Saved data entries:
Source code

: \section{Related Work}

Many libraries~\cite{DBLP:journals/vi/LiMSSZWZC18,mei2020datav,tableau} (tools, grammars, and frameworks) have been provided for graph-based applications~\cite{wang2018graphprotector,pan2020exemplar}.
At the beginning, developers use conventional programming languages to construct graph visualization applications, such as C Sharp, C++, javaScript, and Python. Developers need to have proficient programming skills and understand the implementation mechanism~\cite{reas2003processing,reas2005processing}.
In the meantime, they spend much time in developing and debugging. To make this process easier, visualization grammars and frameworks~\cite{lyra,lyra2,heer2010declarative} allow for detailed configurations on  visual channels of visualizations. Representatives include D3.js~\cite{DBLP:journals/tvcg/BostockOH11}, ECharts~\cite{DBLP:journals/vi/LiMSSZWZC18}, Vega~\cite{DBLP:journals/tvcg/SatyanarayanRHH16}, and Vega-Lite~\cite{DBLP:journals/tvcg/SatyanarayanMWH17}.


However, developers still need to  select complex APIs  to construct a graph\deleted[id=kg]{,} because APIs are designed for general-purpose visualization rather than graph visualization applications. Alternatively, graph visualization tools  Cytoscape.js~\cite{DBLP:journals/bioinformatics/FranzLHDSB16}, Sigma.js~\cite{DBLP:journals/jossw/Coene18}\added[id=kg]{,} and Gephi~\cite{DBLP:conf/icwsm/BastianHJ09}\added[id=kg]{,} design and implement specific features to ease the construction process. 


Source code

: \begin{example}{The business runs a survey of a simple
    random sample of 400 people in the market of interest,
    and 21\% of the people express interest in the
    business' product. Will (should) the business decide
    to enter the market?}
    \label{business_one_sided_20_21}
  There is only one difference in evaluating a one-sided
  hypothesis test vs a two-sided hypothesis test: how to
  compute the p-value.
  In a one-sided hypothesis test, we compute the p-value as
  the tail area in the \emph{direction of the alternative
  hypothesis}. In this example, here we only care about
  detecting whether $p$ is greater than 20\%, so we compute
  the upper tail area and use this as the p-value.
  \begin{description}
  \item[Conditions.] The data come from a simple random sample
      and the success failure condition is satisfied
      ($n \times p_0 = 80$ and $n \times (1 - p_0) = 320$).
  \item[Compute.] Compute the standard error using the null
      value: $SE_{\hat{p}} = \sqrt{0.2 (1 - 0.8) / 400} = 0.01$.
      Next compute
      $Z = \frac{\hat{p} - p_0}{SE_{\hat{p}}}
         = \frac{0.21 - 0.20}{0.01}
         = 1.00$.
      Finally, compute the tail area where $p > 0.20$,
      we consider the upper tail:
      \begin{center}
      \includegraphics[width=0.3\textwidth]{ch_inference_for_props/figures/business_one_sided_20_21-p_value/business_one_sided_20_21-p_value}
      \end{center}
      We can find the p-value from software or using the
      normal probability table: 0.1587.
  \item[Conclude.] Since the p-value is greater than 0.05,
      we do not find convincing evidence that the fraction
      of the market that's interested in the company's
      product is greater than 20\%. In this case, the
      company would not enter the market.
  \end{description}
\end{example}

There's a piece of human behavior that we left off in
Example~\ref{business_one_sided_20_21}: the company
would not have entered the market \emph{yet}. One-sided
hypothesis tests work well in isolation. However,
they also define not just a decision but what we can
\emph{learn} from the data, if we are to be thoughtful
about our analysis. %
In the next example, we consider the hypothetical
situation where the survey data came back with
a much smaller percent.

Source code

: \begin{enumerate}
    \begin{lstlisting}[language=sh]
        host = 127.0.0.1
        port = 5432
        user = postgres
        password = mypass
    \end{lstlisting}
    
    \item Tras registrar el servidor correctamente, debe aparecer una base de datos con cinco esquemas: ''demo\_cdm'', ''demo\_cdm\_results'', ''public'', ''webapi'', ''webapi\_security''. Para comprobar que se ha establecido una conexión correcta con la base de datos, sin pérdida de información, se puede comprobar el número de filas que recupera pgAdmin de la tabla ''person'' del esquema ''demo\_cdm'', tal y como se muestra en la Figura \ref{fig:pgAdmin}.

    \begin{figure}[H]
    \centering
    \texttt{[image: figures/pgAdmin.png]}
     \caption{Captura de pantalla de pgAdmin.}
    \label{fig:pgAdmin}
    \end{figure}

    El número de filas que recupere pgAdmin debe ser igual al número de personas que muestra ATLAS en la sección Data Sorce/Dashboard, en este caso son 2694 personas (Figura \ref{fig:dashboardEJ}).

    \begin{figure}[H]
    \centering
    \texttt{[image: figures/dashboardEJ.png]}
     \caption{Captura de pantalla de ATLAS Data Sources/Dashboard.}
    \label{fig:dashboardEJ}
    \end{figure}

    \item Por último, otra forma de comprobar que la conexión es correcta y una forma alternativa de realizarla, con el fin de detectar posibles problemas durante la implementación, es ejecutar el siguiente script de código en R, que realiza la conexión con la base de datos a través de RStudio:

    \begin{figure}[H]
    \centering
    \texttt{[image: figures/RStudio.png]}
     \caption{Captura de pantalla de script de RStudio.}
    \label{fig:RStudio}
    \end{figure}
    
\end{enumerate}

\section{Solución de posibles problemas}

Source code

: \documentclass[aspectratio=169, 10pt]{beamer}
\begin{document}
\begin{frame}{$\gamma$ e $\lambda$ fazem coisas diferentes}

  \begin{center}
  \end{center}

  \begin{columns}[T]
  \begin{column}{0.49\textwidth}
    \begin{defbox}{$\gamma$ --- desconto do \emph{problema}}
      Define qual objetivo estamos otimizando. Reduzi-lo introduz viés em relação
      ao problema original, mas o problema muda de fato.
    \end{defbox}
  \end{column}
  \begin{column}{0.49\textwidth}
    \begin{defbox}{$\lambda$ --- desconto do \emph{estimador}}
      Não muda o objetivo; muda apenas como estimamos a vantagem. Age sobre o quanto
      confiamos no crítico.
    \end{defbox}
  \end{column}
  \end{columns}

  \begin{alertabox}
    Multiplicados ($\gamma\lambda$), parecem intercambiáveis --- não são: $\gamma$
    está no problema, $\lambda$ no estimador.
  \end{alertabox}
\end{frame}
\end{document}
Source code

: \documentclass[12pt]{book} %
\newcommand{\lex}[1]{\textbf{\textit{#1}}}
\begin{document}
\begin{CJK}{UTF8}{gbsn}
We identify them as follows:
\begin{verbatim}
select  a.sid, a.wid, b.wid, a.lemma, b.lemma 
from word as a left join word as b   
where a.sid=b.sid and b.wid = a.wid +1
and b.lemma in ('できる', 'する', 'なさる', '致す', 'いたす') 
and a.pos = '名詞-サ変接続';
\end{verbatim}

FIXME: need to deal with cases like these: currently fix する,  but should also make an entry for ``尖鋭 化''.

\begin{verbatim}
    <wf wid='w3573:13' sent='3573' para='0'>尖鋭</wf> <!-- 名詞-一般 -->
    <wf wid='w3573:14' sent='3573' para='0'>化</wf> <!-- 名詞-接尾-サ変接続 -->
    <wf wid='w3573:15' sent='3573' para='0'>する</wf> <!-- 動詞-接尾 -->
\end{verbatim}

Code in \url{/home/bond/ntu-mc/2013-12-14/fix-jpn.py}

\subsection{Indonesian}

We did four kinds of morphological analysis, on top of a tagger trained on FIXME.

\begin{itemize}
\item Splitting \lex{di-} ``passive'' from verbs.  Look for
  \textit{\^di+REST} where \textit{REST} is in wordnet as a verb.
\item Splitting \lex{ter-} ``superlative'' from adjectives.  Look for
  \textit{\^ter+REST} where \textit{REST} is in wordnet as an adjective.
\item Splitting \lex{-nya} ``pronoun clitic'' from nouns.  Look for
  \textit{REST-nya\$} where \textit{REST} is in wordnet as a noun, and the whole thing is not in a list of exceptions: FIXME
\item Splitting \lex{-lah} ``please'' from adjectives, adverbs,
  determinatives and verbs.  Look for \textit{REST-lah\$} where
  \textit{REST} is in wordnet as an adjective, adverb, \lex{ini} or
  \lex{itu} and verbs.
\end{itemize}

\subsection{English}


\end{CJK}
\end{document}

= Problem =
Please print the lines from the start of the records up to and including the line with "(tools, grammars, and", copying each one exactly and leaving out the rest.

= Solution for this exercise =
Source code

: \section{Related Work}

Many libraries~\cite{DBLP:journals/vi/LiMSSZWZC18,mei2020datav,tableau} (tools, grammars, and frameworks) have been provided for graph-based applications~\cite{wang2018graphprotector,pan2020exemplar}.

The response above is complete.